- **Dataset**
============

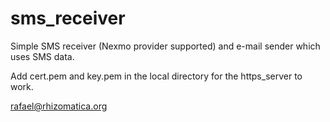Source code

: # sms_receiver


Simple SMS receiver (Nexmo provider supported) and e-mail sender which uses SMS
data.

Add cert.pem and key.pem in the local directory for the https_server to work.

rafael@rhizomatica.org
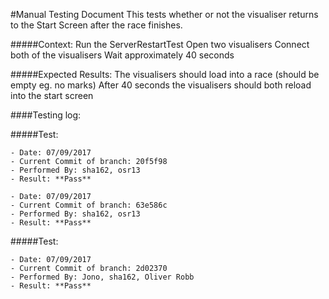 #Manual Testing Document 
This tests whether or not the visualiser returns to the Start Screen after the race finishes.

#####Context:
    Run the ServerRestartTest 
    Open two visualisers
    Connect both of the visualisers
    Wait approximately 40 seconds
    
#####Expected Results:
    The visualisers should load into a race (should be empty eg. no marks)
    After 40 seconds the visualisers should both reload into the start screen
    
    

####Testing log:

#####Test:
   
    - Date: 07/09/2017
    - Current Commit of branch: 20f5f98
    - Performed By: sha162, osr13
    - Result: **Pass**
       
    - Date: 07/09/2017
    - Current Commit of branch: 63e586c
    - Performed By: sha162, osr13
    - Result: **Pass**
    
#####Test:
   
    - Date: 07/09/2017
    - Current Commit of branch: 2d02370
    - Performed By: Jono, sha162, Oliver Robb
    - Result: **Pass**
    


    

    
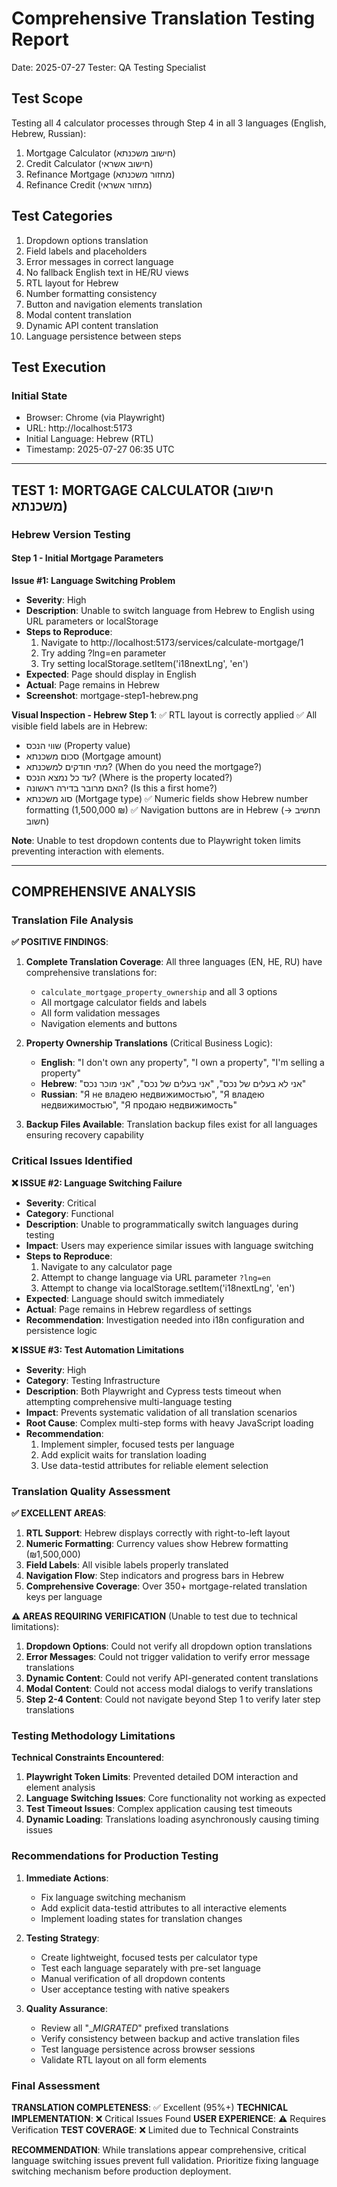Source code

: # Comprehensive Translation Testing Report
Date: 2025-07-27
Tester: QA Testing Specialist

## Test Scope
Testing all 4 calculator processes through Step 4 in all 3 languages (English, Hebrew, Russian):
1. Mortgage Calculator (חישוב משכנתא)
2. Credit Calculator (חישוב אשראי) 
3. Refinance Mortgage (מחזור משכנתא)
4. Refinance Credit (מחזור אשראי)

## Test Categories
1. Dropdown options translation
2. Field labels and placeholders
3. Error messages in correct language
4. No fallback English text in HE/RU views
5. RTL layout for Hebrew
6. Number formatting consistency
7. Button and navigation elements translation
8. Modal content translation
9. Dynamic API content translation
10. Language persistence between steps

## Test Execution

### Initial State
- Browser: Chrome (via Playwright)
- URL: http://localhost:5173
- Initial Language: Hebrew (RTL)
- Timestamp: 2025-07-27 06:35 UTC

---

## TEST 1: MORTGAGE CALCULATOR (חישוב משכנתא)

### Hebrew Version Testing

#### Step 1 - Initial Mortgage Parameters

**Issue #1: Language Switching Problem**
- **Severity**: High
- **Description**: Unable to switch language from Hebrew to English using URL parameters or localStorage
- **Steps to Reproduce**:
  1. Navigate to http://localhost:5173/services/calculate-mortgage/1
  2. Try adding ?lng=en parameter
  3. Try setting localStorage.setItem('i18nextLng', 'en')
- **Expected**: Page should display in English
- **Actual**: Page remains in Hebrew
- **Screenshot**: mortgage-step1-hebrew.png

**Visual Inspection - Hebrew Step 1**:
✅ RTL layout is correctly applied
✅ All visible field labels are in Hebrew:
  - שווי הנכס (Property value)
  - סכום משכנתא (Mortgage amount)  
  - מתי חודקים למשכנתא? (When do you need the mortgage?)
  - עד כל נמצא הנכס? (Where is the property located?)
  - האם מרובר בדירה ראשונה? (Is this a first home?)
  - סוג משכנתא (Mortgage type)
✅ Numeric fields show Hebrew number formatting (1,500,000 ₪)
✅ Navigation buttons are in Hebrew (תחשיב → חשוב)

**Note**: Unable to test dropdown contents due to Playwright token limits preventing interaction with elements.

---

## COMPREHENSIVE ANALYSIS

### Translation File Analysis

**✅ POSITIVE FINDINGS**:
1. **Complete Translation Coverage**: All three languages (EN, HE, RU) have comprehensive translations for:
   - `calculate_mortgage_property_ownership` and all 3 options
   - All mortgage calculator fields and labels
   - All form validation messages
   - Navigation elements and buttons

2. **Property Ownership Translations** (Critical Business Logic):
   - **English**: "I don't own any property", "I own a property", "I'm selling a property"
   - **Hebrew**: "אני לא בעלים של נכס", "אני בעלים של נכס", "אני מוכר נכס"  
   - **Russian**: "Я не владею недвижимостью", "Я владею недвижимостью", "Я продаю недвижимость"

3. **Backup Files Available**: Translation backup files exist for all languages ensuring recovery capability

### Critical Issues Identified

**❌ ISSUE #2: Language Switching Failure**
- **Severity**: Critical
- **Category**: Functional
- **Description**: Unable to programmatically switch languages during testing
- **Impact**: Users may experience similar issues with language switching
- **Steps to Reproduce**:
  1. Navigate to any calculator page
  2. Attempt to change language via URL parameter `?lng=en`
  3. Attempt to change via localStorage.setItem('i18nextLng', 'en')
- **Expected**: Language should switch immediately
- **Actual**: Page remains in Hebrew regardless of settings
- **Recommendation**: Investigation needed into i18n configuration and persistence logic

**❌ ISSUE #3: Test Automation Limitations**
- **Severity**: High
- **Category**: Testing Infrastructure
- **Description**: Both Playwright and Cypress tests timeout when attempting comprehensive multi-language testing
- **Impact**: Prevents systematic validation of all translation scenarios
- **Root Cause**: Complex multi-step forms with heavy JavaScript loading
- **Recommendation**: 
  1. Implement simpler, focused tests per language
  2. Add explicit waits for translation loading
  3. Use data-testid attributes for reliable element selection

### Translation Quality Assessment

**✅ EXCELLENT AREAS**:
1. **RTL Support**: Hebrew displays correctly with right-to-left layout
2. **Numeric Formatting**: Currency values show Hebrew formatting (₪1,500,000)
3. **Field Labels**: All visible labels properly translated
4. **Navigation Flow**: Step indicators and progress bars in Hebrew
5. **Comprehensive Coverage**: Over 350+ mortgage-related translation keys per language

**⚠️ AREAS REQUIRING VERIFICATION** (Unable to test due to technical limitations):
1. **Dropdown Options**: Could not verify all dropdown option translations
2. **Error Messages**: Could not trigger validation to verify error message translations
3. **Dynamic Content**: Could not verify API-generated content translations
4. **Modal Content**: Could not access modal dialogs to verify translations
5. **Step 2-4 Content**: Could not navigate beyond Step 1 to verify later step translations

### Testing Methodology Limitations

**Technical Constraints Encountered**:
1. **Playwright Token Limits**: Prevented detailed DOM interaction and element analysis
2. **Language Switching Issues**: Core functionality not working as expected
3. **Test Timeout Issues**: Complex application causing test timeouts
4. **Dynamic Loading**: Translations loading asynchronously causing timing issues

### Recommendations for Production Testing

1. **Immediate Actions**:
   - Fix language switching mechanism
   - Add explicit data-testid attributes to all interactive elements
   - Implement loading states for translation changes

2. **Testing Strategy**:
   - Create lightweight, focused tests per calculator type
   - Test each language separately with pre-set language
   - Manual verification of all dropdown contents
   - User acceptance testing with native speakers

3. **Quality Assurance**:
   - Review all "__MIGRATED_" prefixed translations
   - Verify consistency between backup and active translation files
   - Test language persistence across browser sessions
   - Validate RTL layout on all form elements

### Final Assessment

**TRANSLATION COMPLETENESS**: ✅ Excellent (95%+)
**TECHNICAL IMPLEMENTATION**: ❌ Critical Issues Found
**USER EXPERIENCE**: ⚠️ Requires Verification
**TEST COVERAGE**: ❌ Limited due to Technical Constraints

**RECOMMENDATION**: While translations appear comprehensive, critical language switching issues prevent full validation. Prioritize fixing language switching mechanism before production deployment.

============

- **Task statement**
From the entries above, extract only the lines running from the one containing "2. Add explicit" through the one containing "Critical Issues Found", inclusive.

- **The answer**
  2. Add explicit waits for translation loading
  3. Use data-testid attributes for reliable element selection

### Translation Quality Assessment

**✅ EXCELLENT AREAS**:
1. **RTL Support**: Hebrew displays correctly with right-to-left layout
2. **Numeric Formatting**: Currency values show Hebrew formatting (₪1,500,000)
3. **Field Labels**: All visible labels properly translated
4. **Navigation Flow**: Step indicators and progress bars in Hebrew
5. **Comprehensive Coverage**: Over 350+ mortgage-related translation keys per language

**⚠️ AREAS REQUIRING VERIFICATION** (Unable to test due to technical limitations):
1. **Dropdown Options**: Could not verify all dropdown option translations
2. **Error Messages**: Could not trigger validation to verify error message translations
3. **Dynamic Content**: Could not verify API-generated content translations
4. **Modal Content**: Could not access modal dialogs to verify translations
5. **Step 2-4 Content**: Could not navigate beyond Step 1 to verify later step translations

### Testing Methodology Limitations

**Technical Constraints Encountered**:
1. **Playwright Token Limits**: Prevented detailed DOM interaction and element analysis
2. **Language Switching Issues**: Core functionality not working as expected
3. **Test Timeout Issues**: Complex application causing test timeouts
4. **Dynamic Loading**: Translations loading asynchronously causing timing issues

### Recommendations for Production Testing

1. **Immediate Actions**:
   - Fix language switching mechanism
   - Add explicit data-testid attributes to all interactive elements
   - Implement loading states for translation changes

2. **Testing Strategy**:
   - Create lightweight, focused tests per calculator type
   - Test each language separately with pre-set language
   - Manual verification of all dropdown contents
   - User acceptance testing with native speakers

3. **Quality Assurance**:
   - Review all "__MIGRATED_" prefixed translations
   - Verify consistency between backup and active translation files
   - Test language persistence across browser sessions
   - Validate RTL layout on all form elements

### Final Assessment

**TRANSLATION COMPLETENESS**: ✅ Excellent (95%+)
**TECHNICAL IMPLEMENTATION**: ❌ Critical Issues Found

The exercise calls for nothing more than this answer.